-- Opening Marker --
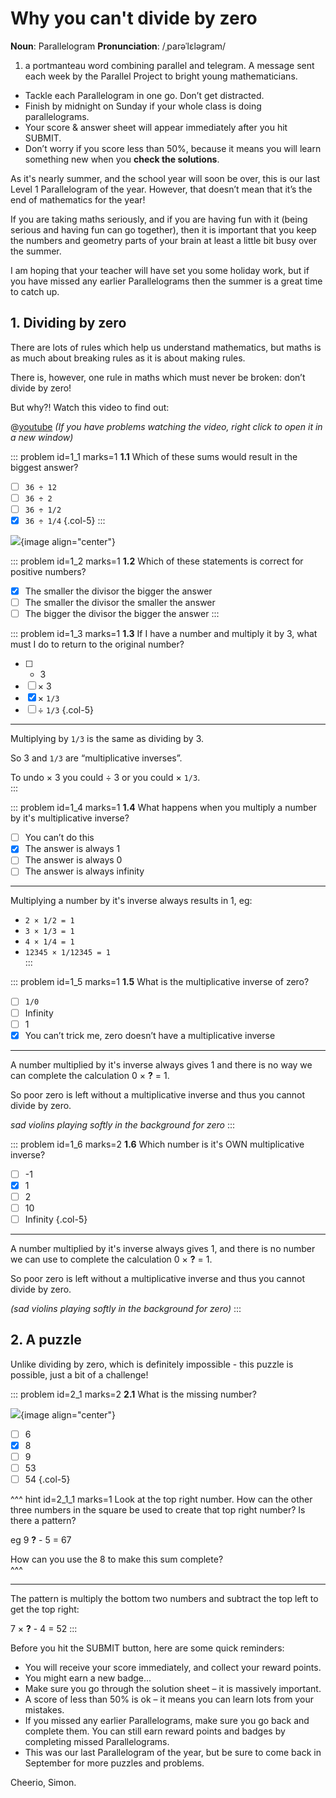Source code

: # Why you can't divide by zero

<div class="dictionary">

__Noun__: Parallelogram
__Pronunciation__: /ˌparəˈlɛləɡram/

1. a portmanteau word combining parallel and telegram. A message sent each
week by the Parallel Project to bright young mathematicians.

</div>

*	Tackle each Parallelogram in one go. Don’t get distracted.
*	Finish by midnight on Sunday if your whole class is doing parallelograms.
*	Your score & answer sheet will appear immediately after you hit SUBMIT.
*	Don’t worry if you score less than 50%, because it means you will learn something new when you __check the solutions__.

As it's nearly summer, and the school year will soon be over, this is our last Level 1 Parallelogram of the year. However, that doesn’t mean that it’s the end of mathematics for the year!  

If you are taking maths seriously, and if you are having fun with it (being serious and having fun can go together), then it is important that you keep the numbers and geometry parts of your brain at least a little bit busy over the summer. 

I am hoping that your teacher will have set you some holiday work, but if you have missed any earlier Parallelograms then the summer is a great time to catch up.


## 1. Dividing by zero

There are lots of rules which help us understand mathematics, but maths is as much about breaking rules as it is about making rules.  

There is, however, one rule in maths which must never be broken: don’t divide by zero!  

But why?! Watch this video to find out:  

@[youtube](NKmGVE85GUU?end=154&rel=0) _(If you have problems watching the video, right click to open it in a new window)_

::: problem id=1_1 marks=1
__1.1__ Which of these sums would result in the biggest answer?  

* [ ] `36 ÷ 12`
* [ ] `36 ÷ 2`
* [ ] `36 ÷ 1/2`
* [x] `36 ÷ 1/4`
{.col-5}
:::

![](/resources/6-42-divide-by-zero/1-2-divisor.jpg){image align="center"}

::: problem id=1_2 marks=1
__1.2__ Which of these statements is correct for positive numbers?

* [x] The smaller the divisor the bigger the answer
* [ ] The smaller the divisor the smaller the answer
* [ ] The bigger the divisor the bigger the answer
:::

::: problem id=1_3 marks=1
__1.3__ If I have a number and multiply it by 3, what must I do to return to the original number?  

* [ ] - 3
* [ ] × 3
* [x] × `1/3`
* [ ] ÷ `1/3`
{.col-5}

---

Multiplying by `1/3` is the same as dividing by 3.  

So 3 and `1/3` are “multiplicative inverses”.  

To undo × 3 you could ÷ 3 or  you could × `1/3`.  
:::

::: problem id=1_4 marks=1
__1.4__ What happens when you multiply a number by it's multiplicative inverse?

* [ ] You can’t do this  
* [x] The answer is always 1  
* [ ] The answer is always 0  
* [ ] The answer is always infinity  

---

Multiplying a number by it's inverse always results in 1, eg:   

* `2 × 1/2 = 1`  
* `3 × 1/3 = 1`  
* `4 × 1/4 = 1`  
* `12345 × 1/12345 = 1`  
:::

::: problem id=1_5 marks=1
__1.5__ What is the multiplicative inverse of zero?  

* [ ] `1/0`  
* [ ] Infinity  
* [ ] 1  
* [x] You can’t trick me, zero doesn’t have a multiplicative inverse  

---

A number multiplied by it's inverse always gives 1 and there is no way we can complete the calculation 0 × __?__ = 1.  

So poor zero is left without a multiplicative inverse and thus you cannot divide by zero.  

*sad violins playing softly in the background for zero*
:::

::: problem id=1_6 marks=2
__1.6__ Which number is it's OWN multiplicative inverse?

* [ ] -1
* [x] 1
* [ ] 2
* [ ] 10
* [ ] Infinity
{.col-5}

---

A number multiplied by it's inverse always gives 1, and there is no number we can use to complete the calculation 0 × __?__ = 1.  

So poor zero is left without a multiplicative inverse and thus you cannot divide by zero.  

*(sad violins playing softly in the background for zero)*
:::


## 2. A puzzle

Unlike dividing by zero, which is definitely impossible - this puzzle is possible, just a bit of a challenge!  

::: problem id=2_1 marks=2
__2.1__ What is the missing number?  

![](/resources/6-42-divide-by-zero/2-1-number-squares.jpg){image align="center"}

* [ ] 6
* [x] 8
* [ ] 9
* [ ] 53
* [ ] 54
{.col-5}

^^^ hint id=2_1_1 marks=1
Look at the top right number. How can the other three numbers in the square be used to create that top right number? Is there a pattern?
  
eg 9 __?__ - 5 = 67  
  
How can you use the 8 to make this sum complete?  
^^^

---

The pattern is multiply the bottom two numbers and subtract the top left to get the top right:  

7 × __?__ - 4 = 52
:::


Before you hit the SUBMIT button, here are some quick reminders:

*	You will receive your score immediately, and collect your reward points.
*	You might earn a new badge...  
*	Make sure you go through the solution sheet – it is massively important.
*	A score of less than 50% is ok – it means you can learn lots from your mistakes.
*	If you missed any earlier Parallelograms, make sure you go back and complete them. You can still earn reward points and badges by completing missed Parallelograms.
*   This was our last Parallelogram of the year, but be sure to come back in September for more puzzles and problems.

Cheerio,
Simon.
-- Closing Marker --
(Task prompt) Would you retype the lines above from the one with "can't divide by zero" down to the one with "If you are taking", word for word, both ends included and no other lines?

(Answer below)
: # Why you can't divide by zero

<div class="dictionary">

__Noun__: Parallelogram
__Pronunciation__: /ˌparəˈlɛləɡram/

1. a portmanteau word combining parallel and telegram. A message sent each
week by the Parallel Project to bright young mathematicians.

</div>

*	Tackle each Parallelogram in one go. Don’t get distracted.
*	Finish by midnight on Sunday if your whole class is doing parallelograms.
*	Your score & answer sheet will appear immediately after you hit SUBMIT.
*	Don’t worry if you score less than 50%, because it means you will learn something new when you __check the solutions__.

As it's nearly summer, and the school year will soon be over, this is our last Level 1 Parallelogram of the year. However, that doesn’t mean that it’s the end of mathematics for the year!  

If you are taking maths seriously, and if you are having fun with it (being serious and having fun can go together), then it is important that you keep the numbers and geometry parts of your brain at least a little bit busy over the summer. 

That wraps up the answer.